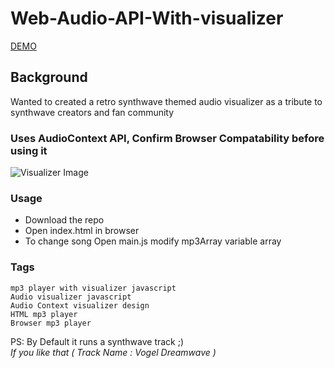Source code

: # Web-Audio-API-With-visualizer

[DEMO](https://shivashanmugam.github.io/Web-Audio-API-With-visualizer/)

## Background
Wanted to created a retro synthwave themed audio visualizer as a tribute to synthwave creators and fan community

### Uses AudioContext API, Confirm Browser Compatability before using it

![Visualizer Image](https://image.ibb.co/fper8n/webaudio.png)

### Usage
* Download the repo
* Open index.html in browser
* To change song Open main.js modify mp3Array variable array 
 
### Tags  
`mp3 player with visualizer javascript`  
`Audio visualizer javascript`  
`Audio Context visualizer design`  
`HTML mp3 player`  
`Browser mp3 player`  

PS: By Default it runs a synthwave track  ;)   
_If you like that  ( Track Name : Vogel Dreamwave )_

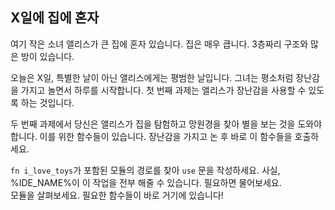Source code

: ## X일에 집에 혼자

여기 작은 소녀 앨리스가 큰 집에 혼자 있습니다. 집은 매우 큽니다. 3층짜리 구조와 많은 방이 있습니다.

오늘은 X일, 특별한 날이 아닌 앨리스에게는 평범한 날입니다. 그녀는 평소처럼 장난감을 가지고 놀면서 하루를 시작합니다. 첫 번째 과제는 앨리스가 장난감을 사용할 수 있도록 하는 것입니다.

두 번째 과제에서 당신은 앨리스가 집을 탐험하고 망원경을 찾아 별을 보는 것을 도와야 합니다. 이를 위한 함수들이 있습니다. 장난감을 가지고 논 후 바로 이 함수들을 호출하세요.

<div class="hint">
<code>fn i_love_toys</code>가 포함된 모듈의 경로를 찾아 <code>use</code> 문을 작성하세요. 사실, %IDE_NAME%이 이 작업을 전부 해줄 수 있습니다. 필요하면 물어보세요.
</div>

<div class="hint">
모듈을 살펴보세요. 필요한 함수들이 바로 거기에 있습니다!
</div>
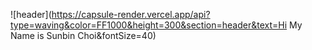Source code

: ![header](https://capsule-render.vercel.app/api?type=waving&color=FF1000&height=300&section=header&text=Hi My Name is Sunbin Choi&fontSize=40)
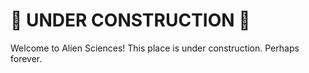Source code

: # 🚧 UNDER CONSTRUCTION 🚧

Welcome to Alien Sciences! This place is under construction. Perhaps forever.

**********

→ **Aim of the task**
Return every entry above exactly as written, minus the pictures.

→ **Exercise answer**
Source code

: # Web-Audio-API-With-visualizer

[DEMO](https://shivashanmugam.github.io/Web-Audio-API-With-visualizer/)

## Background
Wanted to created a retro synthwave themed audio visualizer as a tribute to synthwave creators and fan community

### Uses AudioContext API, Confirm Browser Compatability before using it

![Visualizer Image](https://image.ibb.co/fper8n/webaudio.png)

### Usage
* Download the repo
* Open index.html in browser
* To change song Open main.js modify mp3Array variable array 
 
### Tags  
`mp3 player with visualizer javascript`  
`Audio visualizer javascript`  
`Audio Context visualizer design`  
`HTML mp3 player`  
`Browser mp3 player`  

PS: By Default it runs a synthwave track  ;)   
_If you like that  ( Track Name : Vogel Dreamwave )_

Source code

: ## X일에 집에 혼자

여기 작은 소녀 앨리스가 큰 집에 혼자 있습니다. 집은 매우 큽니다. 3층짜리 구조와 많은 방이 있습니다.

오늘은 X일, 특별한 날이 아닌 앨리스에게는 평범한 날입니다. 그녀는 평소처럼 장난감을 가지고 놀면서 하루를 시작합니다. 첫 번째 과제는 앨리스가 장난감을 사용할 수 있도록 하는 것입니다.

두 번째 과제에서 당신은 앨리스가 집을 탐험하고 망원경을 찾아 별을 보는 것을 도와야 합니다. 이를 위한 함수들이 있습니다. 장난감을 가지고 논 후 바로 이 함수들을 호출하세요.

<div class="hint">
<code>fn i_love_toys</code>가 포함된 모듈의 경로를 찾아 <code>use</code> 문을 작성하세요. 사실, %IDE_NAME%이 이 작업을 전부 해줄 수 있습니다. 필요하면 물어보세요.
</div>

<div class="hint">
모듈을 살펴보세요. 필요한 함수들이 바로 거기에 있습니다!
</div>
Source code

: ![header](https://capsule-render.vercel.app/api?type=waving&color=FF1000&height=300&section=header&text=Hi My Name is Sunbin Choi&fontSize=40)
Source code

: # 🚧 UNDER CONSTRUCTION 🚧

Welcome to Alien Sciences! This place is under construction. Perhaps forever.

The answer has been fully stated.